Directions for this task
Copy every record that appears below, exactly as it stands.

Records for the exercise
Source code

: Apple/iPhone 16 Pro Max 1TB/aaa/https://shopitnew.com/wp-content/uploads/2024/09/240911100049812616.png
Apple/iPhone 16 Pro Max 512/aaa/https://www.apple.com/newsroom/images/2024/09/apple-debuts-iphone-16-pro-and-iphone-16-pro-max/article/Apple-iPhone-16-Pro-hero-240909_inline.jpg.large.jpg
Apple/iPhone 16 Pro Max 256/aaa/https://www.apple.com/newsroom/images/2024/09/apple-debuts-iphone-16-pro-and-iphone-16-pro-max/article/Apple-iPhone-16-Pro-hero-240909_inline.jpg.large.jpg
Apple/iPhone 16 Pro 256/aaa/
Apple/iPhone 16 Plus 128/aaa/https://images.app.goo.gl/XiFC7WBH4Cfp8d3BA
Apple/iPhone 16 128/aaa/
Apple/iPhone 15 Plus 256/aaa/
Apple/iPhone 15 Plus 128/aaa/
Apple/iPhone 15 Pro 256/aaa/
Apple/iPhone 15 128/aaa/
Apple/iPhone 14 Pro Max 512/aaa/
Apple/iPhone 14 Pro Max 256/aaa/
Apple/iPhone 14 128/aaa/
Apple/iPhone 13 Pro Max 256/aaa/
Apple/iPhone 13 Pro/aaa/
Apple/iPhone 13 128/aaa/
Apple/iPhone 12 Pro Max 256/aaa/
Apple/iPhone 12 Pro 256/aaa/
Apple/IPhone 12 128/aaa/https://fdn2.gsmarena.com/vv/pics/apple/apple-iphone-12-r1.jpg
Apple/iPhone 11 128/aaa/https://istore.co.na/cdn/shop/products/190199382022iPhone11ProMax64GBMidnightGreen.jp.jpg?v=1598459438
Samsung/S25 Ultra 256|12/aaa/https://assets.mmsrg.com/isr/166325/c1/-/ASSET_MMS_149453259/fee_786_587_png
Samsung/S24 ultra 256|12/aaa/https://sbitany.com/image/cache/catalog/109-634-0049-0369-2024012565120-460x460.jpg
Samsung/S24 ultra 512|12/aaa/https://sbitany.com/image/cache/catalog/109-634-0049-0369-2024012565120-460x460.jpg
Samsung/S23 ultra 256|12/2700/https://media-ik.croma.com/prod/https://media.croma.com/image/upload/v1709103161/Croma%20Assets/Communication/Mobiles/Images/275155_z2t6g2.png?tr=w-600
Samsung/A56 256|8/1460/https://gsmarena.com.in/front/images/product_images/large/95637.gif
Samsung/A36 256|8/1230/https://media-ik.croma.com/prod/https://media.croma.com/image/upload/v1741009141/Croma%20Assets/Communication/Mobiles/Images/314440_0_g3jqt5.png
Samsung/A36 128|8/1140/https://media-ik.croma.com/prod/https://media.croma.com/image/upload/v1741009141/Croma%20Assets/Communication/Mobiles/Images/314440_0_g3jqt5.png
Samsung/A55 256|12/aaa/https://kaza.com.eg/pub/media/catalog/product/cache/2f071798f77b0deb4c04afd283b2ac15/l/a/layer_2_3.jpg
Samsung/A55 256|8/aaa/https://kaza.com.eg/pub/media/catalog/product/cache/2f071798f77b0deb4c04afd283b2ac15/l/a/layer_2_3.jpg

Expected answer
Source code

: Apple/iPhone 16 Pro Max 1TB/aaa/https://shopitnew.com/wp-content/uploads/2024/09/240911100049812616.png
Apple/iPhone 16 Pro Max 512/aaa/https://www.apple.com/newsroom/images/2024/09/apple-debuts-iphone-16-pro-and-iphone-16-pro-max/article/Apple-iPhone-16-Pro-hero-240909_inline.jpg.large.jpg
Apple/iPhone 16 Pro Max 256/aaa/https://www.apple.com/newsroom/images/2024/09/apple-debuts-iphone-16-pro-and-iphone-16-pro-max/article/Apple-iPhone-16-Pro-hero-240909_inline.jpg.large.jpg
Apple/iPhone 16 Pro 256/aaa/
Apple/iPhone 16 Plus 128/aaa/https://images.app.goo.gl/XiFC7WBH4Cfp8d3BA
Apple/iPhone 16 128/aaa/
Apple/iPhone 15 Plus 256/aaa/
Apple/iPhone 15 Plus 128/aaa/
Apple/iPhone 15 Pro 256/aaa/
Apple/iPhone 15 128/aaa/
Apple/iPhone 14 Pro Max 512/aaa/
Apple/iPhone 14 Pro Max 256/aaa/
Apple/iPhone 14 128/aaa/
Apple/iPhone 13 Pro Max 256/aaa/
Apple/iPhone 13 Pro/aaa/
Apple/iPhone 13 128/aaa/
Apple/iPhone 12 Pro Max 256/aaa/
Apple/iPhone 12 Pro 256/aaa/
Apple/IPhone 12 128/aaa/https://fdn2.gsmarena.com/vv/pics/apple/apple-iphone-12-r1.jpg
Apple/iPhone 11 128/aaa/https://istore.co.na/cdn/shop/products/190199382022iPhone11ProMax64GBMidnightGreen.jp.jpg?v=1598459438
Samsung/S25 Ultra 256|12/aaa/https://assets.mmsrg.com/isr/166325/c1/-/ASSET_MMS_149453259/fee_786_587_png
Samsung/S24 ultra 256|12/aaa/https://sbitany.com/image/cache/catalog/109-634-0049-0369-2024012565120-460x460.jpg
Samsung/S24 ultra 512|12/aaa/https://sbitany.com/image/cache/catalog/109-634-0049-0369-2024012565120-460x460.jpg
Samsung/S23 ultra 256|12/2700/https://media-ik.croma.com/prod/https://media.croma.com/image/upload/v1709103161/Croma%20Assets/Communication/Mobiles/Images/275155_z2t6g2.png?tr=w-600
Samsung/A56 256|8/1460/https://gsmarena.com.in/front/images/product_images/large/95637.gif
Samsung/A36 256|8/1230/https://media-ik.croma.com/prod/https://media.croma.com/image/upload/v1741009141/Croma%20Assets/Communication/Mobiles/Images/314440_0_g3jqt5.png
Samsung/A36 128|8/1140/https://media-ik.croma.com/prod/https://media.croma.com/image/upload/v1741009141/Croma%20Assets/Communication/Mobiles/Images/314440_0_g3jqt5.png
Samsung/A55 256|12/aaa/https://kaza.com.eg/pub/media/catalog/product/cache/2f071798f77b0deb4c04afd283b2ac15/l/a/layer_2_3.jpg
Samsung/A55 256|8/aaa/https://kaza.com.eg/pub/media/catalog/product/cache/2f071798f77b0deb4c04afd283b2ac15/l/a/layer_2_3.jpg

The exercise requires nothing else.